Images can be a little easier. There's a simple trick to make sure they don't float. There's a simple way to guarantee they get a caption, so that you can refer to the figure by name. I'll get to that in the next part of the tutorial. However, there are other things about positioning images and tables that are going to require different methods for different forms of output.

Shaded Rows

One example is the shaded table rows we were talking about earlier. It's now pretty much standard practice to shade every other row of a table, or to shade them in groups of three. I'm not going to talk about how to do that in a PDF yet, because we're going to have to learn about a lot of other things first. It's possible to do it in HTML output, like a web page, but this requires using an HTML-specific method: style sheets, or CSS.
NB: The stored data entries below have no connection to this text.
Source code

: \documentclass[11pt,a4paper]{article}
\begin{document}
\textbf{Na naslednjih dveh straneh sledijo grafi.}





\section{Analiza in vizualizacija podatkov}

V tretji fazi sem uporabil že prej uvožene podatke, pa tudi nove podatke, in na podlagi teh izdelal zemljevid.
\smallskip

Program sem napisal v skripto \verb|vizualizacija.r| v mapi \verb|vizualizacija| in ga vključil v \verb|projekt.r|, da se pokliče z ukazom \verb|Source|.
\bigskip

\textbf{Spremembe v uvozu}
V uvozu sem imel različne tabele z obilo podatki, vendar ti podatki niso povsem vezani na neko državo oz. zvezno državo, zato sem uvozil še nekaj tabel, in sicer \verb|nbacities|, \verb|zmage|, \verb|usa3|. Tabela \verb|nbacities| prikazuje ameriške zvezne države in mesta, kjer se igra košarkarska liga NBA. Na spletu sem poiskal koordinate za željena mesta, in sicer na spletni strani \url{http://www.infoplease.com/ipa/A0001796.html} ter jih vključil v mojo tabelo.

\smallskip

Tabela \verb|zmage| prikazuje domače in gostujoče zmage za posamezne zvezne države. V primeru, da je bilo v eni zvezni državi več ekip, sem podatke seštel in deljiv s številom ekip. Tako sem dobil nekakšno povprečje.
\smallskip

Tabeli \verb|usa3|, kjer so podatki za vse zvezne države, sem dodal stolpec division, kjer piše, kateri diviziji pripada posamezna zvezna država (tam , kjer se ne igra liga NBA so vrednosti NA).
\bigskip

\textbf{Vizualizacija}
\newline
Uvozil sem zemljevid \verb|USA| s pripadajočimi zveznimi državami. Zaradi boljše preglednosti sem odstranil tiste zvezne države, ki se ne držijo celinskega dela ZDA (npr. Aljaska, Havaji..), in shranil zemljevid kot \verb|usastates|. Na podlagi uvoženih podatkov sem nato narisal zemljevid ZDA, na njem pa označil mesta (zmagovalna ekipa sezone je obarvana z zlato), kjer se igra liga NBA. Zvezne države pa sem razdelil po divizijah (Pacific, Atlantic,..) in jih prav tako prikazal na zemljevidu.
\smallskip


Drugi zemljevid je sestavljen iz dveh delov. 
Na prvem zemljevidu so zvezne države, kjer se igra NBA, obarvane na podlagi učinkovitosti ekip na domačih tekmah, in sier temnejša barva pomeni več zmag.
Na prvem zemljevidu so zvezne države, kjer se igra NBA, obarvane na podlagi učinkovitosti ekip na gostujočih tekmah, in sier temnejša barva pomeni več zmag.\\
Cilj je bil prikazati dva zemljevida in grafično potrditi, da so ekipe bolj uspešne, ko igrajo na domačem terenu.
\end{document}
I'm not going to go into CSS too much, and certainly not now. It's best to ease into this. However, I will point out this important fact: Markdown doesn't mind if you insert raw HTML into your document. For some versions of Markdown other than Pandoc, this was the only way to get get a table.

Fortunately, we don't have to deal with that. However, we can insert a style sheet in the middle of our document, using a <style> ... >/style> block. And the good thing is: this style block won't show up in other formats that don't use CSS.

If you do a table in Pandoc and output to a web page or blog post, then look at the source, you'll see the rows of the table marked either  <tr class="odd">  and  <tr class="even"> . The class attribute tells the web browser to use the defined style for that class. In this case, no style has been defined, so it just puts out a bland table. However, if you know CSS, or look up tips on the web, you can insert a style block that defines what to do for the "odd" and "even" classes. Here's a sample style block:

<style>
.odd {
      background-color: whitesmoke;
     }
.even {
      background-color: white;
      }
</style>

Put this at the start of your document, for now, and it will give you a shaded table. This is not the best place to put the style block, but we'll talk about that later.

EDIT: Some of my examples got treated as actual CSS commands. Should be fixed now.

4 comments:

  1. I've found the pipe separated tables to be the most convenient to work with in markdown.

    http://johnmacfarlane.net/pandoc/README.html#pipe-tables

    ReplyDelete
    Replies
    1. They have the advantage that they can be used w/ proportional fonts. But I believe they don't allow multi-line rows, which is going to be necessary for things like death & dismemberment tables, or any table with results that are descriptions of stuff in the game world. I decided to explain only one kind of table that would cover everything.

      Delete
  2. I have had no luck with tables. I keep getting Filter return code: 1 errors, but only with tables.

    I try to build one from scratch, no dice.

    I copied the example table from your site, same error.

    I got Wrack & Wruin's markdown version of S&W and I can build the files on it (including tables). I isolate the tables to a separate file or modify the tables, they do not build.

    I wish I knew what I'm missing.

    FWIW, the last time I used markdown, I ended up creating tables by exporting them from LibreOffice into HTML.

    ReplyDelete
    Replies
    1. Which version of Pandoc are you using?

      If you know how to open a terminal/shell window, you can cd to the folder with your text source file in it and do "pandoc source.txt -o target.html". This won't fix the problem, but it will let you see what the Pandoc error message is, which might be a clue.

      If you put a sample text file that you are having problems with on Google Docs or some such site, I can take a look at it. Offhand, the only guess I can make is that it has something to do with character encoding.